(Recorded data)
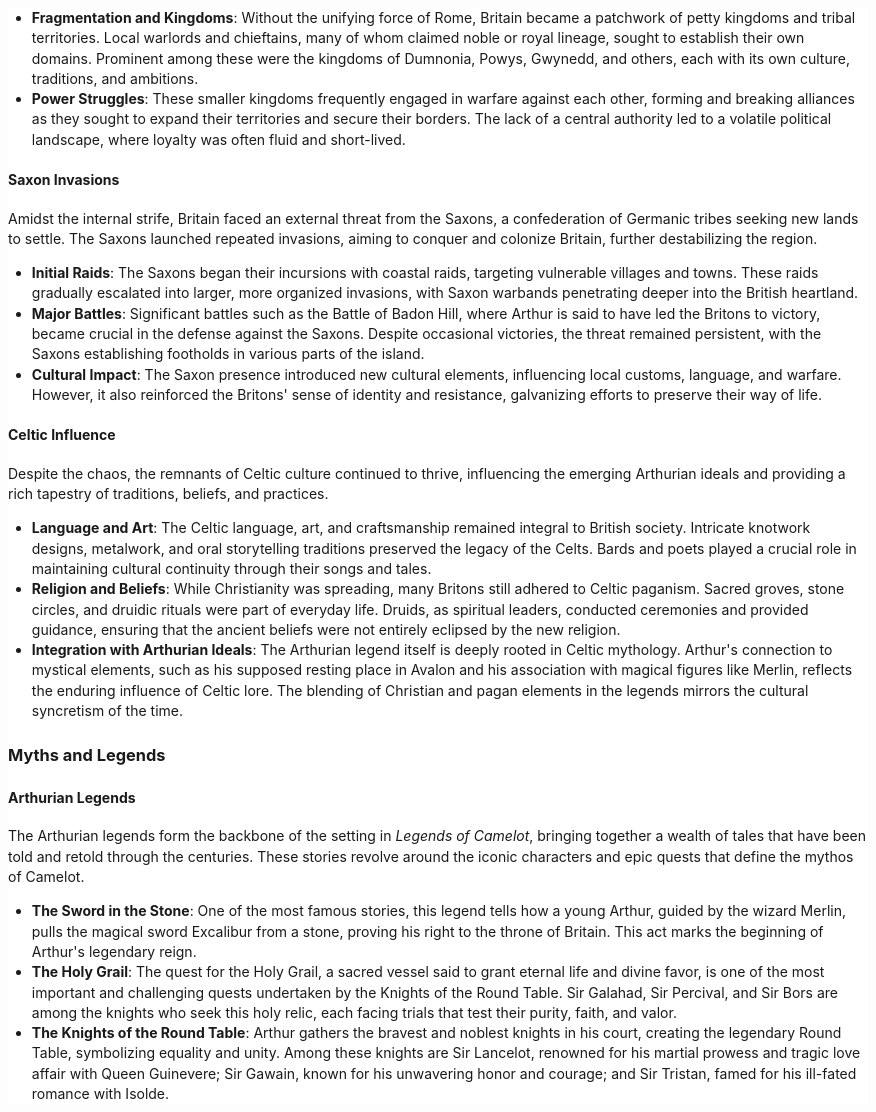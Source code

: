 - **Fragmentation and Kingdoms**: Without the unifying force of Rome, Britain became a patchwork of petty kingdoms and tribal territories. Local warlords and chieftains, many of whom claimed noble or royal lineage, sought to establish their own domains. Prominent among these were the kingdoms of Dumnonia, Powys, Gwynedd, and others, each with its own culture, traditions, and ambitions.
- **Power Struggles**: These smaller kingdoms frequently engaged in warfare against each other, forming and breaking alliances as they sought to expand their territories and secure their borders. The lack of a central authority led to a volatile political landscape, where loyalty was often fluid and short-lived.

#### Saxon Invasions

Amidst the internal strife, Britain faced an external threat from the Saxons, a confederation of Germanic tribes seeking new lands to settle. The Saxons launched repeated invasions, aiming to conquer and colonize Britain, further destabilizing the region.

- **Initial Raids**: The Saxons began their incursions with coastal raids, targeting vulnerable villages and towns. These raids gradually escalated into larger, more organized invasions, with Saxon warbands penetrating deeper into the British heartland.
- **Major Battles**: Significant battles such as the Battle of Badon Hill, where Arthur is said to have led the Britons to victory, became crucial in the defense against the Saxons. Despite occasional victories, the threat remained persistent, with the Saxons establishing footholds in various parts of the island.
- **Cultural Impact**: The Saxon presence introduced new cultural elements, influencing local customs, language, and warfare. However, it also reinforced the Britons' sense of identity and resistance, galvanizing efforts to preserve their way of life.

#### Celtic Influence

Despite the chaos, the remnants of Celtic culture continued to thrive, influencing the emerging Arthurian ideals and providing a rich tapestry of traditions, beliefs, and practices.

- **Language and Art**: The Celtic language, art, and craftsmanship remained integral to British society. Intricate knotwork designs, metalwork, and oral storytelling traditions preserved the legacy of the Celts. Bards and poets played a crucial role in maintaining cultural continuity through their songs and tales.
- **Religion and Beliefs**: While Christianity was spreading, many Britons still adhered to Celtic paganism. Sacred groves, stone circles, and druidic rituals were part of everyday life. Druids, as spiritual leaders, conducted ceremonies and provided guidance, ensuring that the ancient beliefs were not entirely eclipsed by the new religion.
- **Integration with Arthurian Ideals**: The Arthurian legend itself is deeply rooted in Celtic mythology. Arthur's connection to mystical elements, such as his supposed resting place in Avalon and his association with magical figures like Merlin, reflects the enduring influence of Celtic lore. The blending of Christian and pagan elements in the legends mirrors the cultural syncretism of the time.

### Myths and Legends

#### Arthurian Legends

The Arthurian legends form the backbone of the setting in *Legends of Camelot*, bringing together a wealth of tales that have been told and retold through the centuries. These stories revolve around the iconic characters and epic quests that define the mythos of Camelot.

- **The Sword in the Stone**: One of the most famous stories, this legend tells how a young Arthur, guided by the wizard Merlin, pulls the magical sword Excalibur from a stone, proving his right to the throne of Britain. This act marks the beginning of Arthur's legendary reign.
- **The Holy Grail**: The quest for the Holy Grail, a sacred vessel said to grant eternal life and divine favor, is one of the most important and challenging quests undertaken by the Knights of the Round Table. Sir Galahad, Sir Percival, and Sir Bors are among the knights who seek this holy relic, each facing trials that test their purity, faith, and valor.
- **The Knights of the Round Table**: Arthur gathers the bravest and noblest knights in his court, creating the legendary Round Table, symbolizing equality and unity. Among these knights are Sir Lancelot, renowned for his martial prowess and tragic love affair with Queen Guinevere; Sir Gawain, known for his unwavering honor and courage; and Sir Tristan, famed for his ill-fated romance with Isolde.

WORK TASK: Each line above that contains "warfare" must be copied out.

RESPONSE BOX:
- **Power Struggles**: These smaller kingdoms frequently engaged in warfare against each other, forming and breaking alliances as they sought to expand their territories and secure their borders. The lack of a central authority led to a volatile political landscape, where loyalty was often fluid and short-lived.
- **Cultural Impact**: The Saxon presence introduced new cultural elements, influencing local customs, language, and warfare. However, it also reinforced the Britons' sense of identity and resistance, galvanizing efforts to preserve their way of life.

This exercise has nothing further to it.